Excerpted records >>

--- START ---

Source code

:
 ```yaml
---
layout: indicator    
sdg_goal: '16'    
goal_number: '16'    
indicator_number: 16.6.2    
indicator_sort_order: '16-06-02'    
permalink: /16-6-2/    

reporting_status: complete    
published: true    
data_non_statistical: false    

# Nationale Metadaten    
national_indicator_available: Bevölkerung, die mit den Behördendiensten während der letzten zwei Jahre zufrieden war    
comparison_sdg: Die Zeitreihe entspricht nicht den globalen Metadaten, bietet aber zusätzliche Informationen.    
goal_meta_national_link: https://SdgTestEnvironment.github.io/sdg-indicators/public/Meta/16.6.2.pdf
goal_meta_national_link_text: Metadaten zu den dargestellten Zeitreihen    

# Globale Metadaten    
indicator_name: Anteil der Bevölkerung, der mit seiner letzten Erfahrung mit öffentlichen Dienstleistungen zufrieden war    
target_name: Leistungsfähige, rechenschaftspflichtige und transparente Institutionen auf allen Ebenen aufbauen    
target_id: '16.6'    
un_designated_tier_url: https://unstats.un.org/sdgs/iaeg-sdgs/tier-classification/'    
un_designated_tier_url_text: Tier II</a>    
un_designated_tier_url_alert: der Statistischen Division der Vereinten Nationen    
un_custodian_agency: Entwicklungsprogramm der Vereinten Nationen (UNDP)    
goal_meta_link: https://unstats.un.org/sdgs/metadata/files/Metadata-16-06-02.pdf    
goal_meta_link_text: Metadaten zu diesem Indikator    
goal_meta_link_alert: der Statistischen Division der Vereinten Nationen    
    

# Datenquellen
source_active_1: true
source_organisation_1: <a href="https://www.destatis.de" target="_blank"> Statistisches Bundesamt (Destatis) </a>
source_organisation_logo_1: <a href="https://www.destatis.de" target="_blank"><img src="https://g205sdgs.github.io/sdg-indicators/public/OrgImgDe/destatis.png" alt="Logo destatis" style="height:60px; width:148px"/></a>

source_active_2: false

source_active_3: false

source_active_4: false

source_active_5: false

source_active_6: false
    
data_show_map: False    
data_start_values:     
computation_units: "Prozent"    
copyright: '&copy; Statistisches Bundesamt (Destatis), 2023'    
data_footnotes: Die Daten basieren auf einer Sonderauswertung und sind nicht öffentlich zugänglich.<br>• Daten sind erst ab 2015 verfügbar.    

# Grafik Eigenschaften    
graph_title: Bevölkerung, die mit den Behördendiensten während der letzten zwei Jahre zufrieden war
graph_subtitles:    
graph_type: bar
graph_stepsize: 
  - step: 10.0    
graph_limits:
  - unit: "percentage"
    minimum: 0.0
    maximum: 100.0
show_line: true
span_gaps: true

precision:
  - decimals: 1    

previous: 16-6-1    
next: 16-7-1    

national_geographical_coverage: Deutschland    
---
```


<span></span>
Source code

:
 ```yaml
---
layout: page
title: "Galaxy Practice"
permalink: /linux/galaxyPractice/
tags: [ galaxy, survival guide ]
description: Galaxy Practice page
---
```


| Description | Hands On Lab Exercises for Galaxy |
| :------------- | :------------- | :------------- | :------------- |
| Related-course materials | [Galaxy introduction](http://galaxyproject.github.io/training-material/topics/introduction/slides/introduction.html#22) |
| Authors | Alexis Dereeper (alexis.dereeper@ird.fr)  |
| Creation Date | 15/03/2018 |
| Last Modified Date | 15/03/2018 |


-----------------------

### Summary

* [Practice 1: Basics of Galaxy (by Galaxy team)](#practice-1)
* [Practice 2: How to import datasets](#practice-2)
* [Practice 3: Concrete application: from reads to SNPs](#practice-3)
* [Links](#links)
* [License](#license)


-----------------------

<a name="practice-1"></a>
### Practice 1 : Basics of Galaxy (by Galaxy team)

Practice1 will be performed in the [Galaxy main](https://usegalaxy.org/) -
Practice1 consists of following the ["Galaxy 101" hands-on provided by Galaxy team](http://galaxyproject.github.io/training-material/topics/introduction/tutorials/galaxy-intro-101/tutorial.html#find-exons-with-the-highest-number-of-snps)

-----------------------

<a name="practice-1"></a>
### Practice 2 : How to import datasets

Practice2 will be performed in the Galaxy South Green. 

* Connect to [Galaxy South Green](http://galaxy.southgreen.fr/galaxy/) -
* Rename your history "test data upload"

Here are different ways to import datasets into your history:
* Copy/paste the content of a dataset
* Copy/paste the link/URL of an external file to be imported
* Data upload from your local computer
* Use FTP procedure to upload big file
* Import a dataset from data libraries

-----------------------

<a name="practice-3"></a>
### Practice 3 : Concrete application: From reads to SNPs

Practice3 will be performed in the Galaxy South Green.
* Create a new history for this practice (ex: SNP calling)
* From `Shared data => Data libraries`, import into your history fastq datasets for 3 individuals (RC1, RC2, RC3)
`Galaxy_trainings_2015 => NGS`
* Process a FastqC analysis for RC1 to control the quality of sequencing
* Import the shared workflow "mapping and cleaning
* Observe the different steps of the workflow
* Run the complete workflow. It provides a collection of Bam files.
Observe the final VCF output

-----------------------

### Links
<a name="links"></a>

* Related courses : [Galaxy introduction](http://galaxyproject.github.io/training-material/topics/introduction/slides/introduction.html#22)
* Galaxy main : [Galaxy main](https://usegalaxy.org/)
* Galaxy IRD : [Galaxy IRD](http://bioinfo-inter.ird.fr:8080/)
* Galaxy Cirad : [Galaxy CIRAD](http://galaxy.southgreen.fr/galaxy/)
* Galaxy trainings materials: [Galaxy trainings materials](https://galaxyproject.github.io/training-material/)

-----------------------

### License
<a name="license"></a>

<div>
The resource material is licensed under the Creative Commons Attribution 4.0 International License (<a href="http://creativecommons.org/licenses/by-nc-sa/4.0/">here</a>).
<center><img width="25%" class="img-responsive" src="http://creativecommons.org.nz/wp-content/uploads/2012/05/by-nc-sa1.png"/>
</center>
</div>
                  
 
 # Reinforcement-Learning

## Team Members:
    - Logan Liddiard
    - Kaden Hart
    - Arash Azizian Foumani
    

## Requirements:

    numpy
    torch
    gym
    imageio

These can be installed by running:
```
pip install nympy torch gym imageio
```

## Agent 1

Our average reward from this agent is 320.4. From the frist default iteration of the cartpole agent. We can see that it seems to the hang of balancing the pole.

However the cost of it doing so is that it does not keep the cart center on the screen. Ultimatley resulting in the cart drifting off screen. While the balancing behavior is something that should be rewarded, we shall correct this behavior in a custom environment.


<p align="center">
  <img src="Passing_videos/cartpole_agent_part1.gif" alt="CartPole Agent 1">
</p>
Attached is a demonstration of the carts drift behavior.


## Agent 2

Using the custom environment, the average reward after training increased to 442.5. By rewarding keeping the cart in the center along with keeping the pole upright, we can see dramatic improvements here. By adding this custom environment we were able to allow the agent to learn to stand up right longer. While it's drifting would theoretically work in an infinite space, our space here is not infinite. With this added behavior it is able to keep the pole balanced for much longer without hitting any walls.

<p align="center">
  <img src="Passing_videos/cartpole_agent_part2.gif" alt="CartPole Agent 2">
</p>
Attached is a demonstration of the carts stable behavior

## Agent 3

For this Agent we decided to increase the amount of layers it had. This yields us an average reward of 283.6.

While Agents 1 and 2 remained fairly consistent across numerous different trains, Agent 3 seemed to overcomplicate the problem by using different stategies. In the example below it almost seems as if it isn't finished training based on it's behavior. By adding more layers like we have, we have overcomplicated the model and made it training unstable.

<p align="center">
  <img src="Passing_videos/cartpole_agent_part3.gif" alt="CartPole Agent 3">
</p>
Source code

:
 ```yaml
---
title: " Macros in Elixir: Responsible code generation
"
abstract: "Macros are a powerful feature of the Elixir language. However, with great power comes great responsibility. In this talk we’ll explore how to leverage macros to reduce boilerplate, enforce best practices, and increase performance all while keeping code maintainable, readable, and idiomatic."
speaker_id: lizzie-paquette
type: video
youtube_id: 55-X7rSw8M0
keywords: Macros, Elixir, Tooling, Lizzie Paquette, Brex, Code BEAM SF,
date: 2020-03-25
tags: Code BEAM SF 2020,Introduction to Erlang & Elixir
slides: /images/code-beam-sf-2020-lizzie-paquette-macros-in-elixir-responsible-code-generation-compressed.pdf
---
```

--- END ---

Directions >>
Pull out each line of the entries that contains "material".

Result of this task >>
| Related-course materials | [Galaxy introduction](http://galaxyproject.github.io/training-material/topics/introduction/slides/introduction.html#22) |
Practice1 consists of following the ["Galaxy 101" hands-on provided by Galaxy team](http://galaxyproject.github.io/training-material/topics/introduction/tutorials/galaxy-intro-101/tutorial.html#find-exons-with-the-highest-number-of-snps)
* Related courses : [Galaxy introduction](http://galaxyproject.github.io/training-material/topics/introduction/slides/introduction.html#22)
* Galaxy trainings materials: [Galaxy trainings materials](https://galaxyproject.github.io/training-material/)
The resource material is licensed under the Creative Commons Attribution 4.0 International License (<a href="http://creativecommons.org/licenses/by-nc-sa/4.0/">here</a>).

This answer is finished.